Plain-text document sources »

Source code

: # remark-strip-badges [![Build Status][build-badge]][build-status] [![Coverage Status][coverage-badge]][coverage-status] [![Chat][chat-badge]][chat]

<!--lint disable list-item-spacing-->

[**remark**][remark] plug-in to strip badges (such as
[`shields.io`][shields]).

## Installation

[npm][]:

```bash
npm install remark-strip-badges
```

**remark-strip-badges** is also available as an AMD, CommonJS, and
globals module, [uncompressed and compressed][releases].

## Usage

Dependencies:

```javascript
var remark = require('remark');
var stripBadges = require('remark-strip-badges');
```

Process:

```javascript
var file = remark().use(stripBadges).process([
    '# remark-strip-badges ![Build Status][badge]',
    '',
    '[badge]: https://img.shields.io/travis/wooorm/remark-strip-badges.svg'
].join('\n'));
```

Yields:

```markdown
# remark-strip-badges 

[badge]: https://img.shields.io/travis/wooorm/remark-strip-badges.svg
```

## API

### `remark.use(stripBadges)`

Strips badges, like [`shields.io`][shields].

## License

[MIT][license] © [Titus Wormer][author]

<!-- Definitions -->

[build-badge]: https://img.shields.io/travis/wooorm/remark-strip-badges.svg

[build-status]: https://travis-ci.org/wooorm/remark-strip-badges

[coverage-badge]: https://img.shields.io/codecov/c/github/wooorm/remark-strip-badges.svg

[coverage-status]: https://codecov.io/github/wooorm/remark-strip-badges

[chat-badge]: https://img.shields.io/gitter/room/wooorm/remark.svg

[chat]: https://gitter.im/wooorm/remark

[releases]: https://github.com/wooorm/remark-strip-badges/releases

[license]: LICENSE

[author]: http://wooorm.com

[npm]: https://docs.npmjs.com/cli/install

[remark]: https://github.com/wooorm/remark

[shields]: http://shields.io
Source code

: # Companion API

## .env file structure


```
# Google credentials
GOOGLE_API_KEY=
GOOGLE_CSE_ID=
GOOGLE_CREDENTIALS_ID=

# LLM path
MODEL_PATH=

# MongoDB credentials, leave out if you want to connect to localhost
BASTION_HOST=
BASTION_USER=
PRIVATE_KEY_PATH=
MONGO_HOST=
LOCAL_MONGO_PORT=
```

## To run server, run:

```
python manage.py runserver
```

Problem to work on »
Each line above that contains "require" must be copied out.

Task result »
var remark = require('remark');
var stripBadges = require('remark-strip-badges');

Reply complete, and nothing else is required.